The schools advisory services programme launched last November by the International Finance Corporation (IFC), a member of the World Bank (WB) is reportedly in progress.
IFC programme analyst Liliane Rushemeza pointed this out during an interview at the IFC country offices in Kigali Tuesday.
“I have visited about nineteen schools and over thirty schools are interested in the programme and have signed an expression of interest,” she said. She underlined that currently, they are marketing the programme in schools country-wide.
Loans to the tune of Rwf 970 million have been acquired in the last five months, constituting 33 percent of the target in the next two years.
The programme which has in-built advisory and investment services allows the WB’s private sector arm to support the education sector by offering “risk participation facilities” to the Rwanda Development Bank (BRD) to sustain lending in education.
“Since the launch of the advisory services we have also hired consultants that are going to provide advisory services directly to the schools.”
“The first component was to have direct services to the schools. In the next coming months we shall hire other consultants to deliver services such as strategic planning and other business development services,” she said.
Rushemeza noted that the schools have been “very receptive and welcoming” but acknowledged that “one of the things” her team has to do is managing the expectations.
“There are unreasonable expectations of the schools in terms of receiving quick access to finance and cheap advisory services.” She underscored that most schools, on grasping what IFC has to offer and how important it is, are willing to pay.

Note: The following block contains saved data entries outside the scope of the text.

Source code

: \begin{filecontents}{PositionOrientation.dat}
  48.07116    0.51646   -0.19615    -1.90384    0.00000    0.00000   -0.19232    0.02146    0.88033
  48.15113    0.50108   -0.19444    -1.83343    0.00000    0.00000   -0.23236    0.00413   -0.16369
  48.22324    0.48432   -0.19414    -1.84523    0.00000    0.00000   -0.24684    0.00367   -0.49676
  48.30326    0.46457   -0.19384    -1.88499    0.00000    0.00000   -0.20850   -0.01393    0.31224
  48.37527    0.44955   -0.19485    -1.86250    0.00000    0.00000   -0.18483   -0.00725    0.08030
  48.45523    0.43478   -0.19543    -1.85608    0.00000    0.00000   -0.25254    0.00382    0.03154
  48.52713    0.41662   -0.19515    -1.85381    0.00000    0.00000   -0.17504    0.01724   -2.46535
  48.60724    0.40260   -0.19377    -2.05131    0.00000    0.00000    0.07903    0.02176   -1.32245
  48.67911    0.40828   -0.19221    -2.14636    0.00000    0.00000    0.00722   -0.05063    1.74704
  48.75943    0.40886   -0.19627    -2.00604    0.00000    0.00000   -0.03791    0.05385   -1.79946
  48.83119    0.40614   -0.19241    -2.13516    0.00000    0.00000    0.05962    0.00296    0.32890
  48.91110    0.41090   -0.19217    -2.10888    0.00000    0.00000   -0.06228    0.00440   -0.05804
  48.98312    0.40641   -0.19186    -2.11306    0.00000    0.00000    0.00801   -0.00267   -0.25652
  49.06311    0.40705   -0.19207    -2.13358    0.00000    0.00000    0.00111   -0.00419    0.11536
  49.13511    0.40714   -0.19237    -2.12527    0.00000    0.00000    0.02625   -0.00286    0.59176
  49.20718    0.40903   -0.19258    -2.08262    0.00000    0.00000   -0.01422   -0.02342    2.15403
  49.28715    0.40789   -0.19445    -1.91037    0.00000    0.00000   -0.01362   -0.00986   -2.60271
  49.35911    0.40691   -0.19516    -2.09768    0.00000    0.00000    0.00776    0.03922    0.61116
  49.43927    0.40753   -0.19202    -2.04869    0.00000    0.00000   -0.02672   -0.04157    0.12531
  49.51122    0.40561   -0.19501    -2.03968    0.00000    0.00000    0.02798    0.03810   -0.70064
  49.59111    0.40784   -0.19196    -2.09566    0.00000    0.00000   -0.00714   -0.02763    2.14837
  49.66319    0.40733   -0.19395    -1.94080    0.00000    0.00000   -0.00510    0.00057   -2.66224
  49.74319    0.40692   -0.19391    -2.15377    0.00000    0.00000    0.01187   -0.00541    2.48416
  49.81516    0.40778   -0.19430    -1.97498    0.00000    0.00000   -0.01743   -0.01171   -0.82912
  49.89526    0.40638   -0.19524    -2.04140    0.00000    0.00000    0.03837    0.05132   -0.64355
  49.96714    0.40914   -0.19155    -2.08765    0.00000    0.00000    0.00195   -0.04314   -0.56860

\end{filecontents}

“And because we are sharing in the cost, it is much cheaper than when they were hiring a consultant.”
After a workshop last June presented outcomes of an IFC market study commissioned on the status of private sector education contribution, discussions with BRD to set up a financial agreement – a “risk-sharing guarantee” worth US$ 4.8 million ensued.
This allows BRD to lend to private sector promoters in education with ease.
The scheme is part of the IFC’s US$ 50 million Africa Schools Programme that encourages local banks to provide financing to private schools and, it has registered success elsewhere in Kenya and Ghana.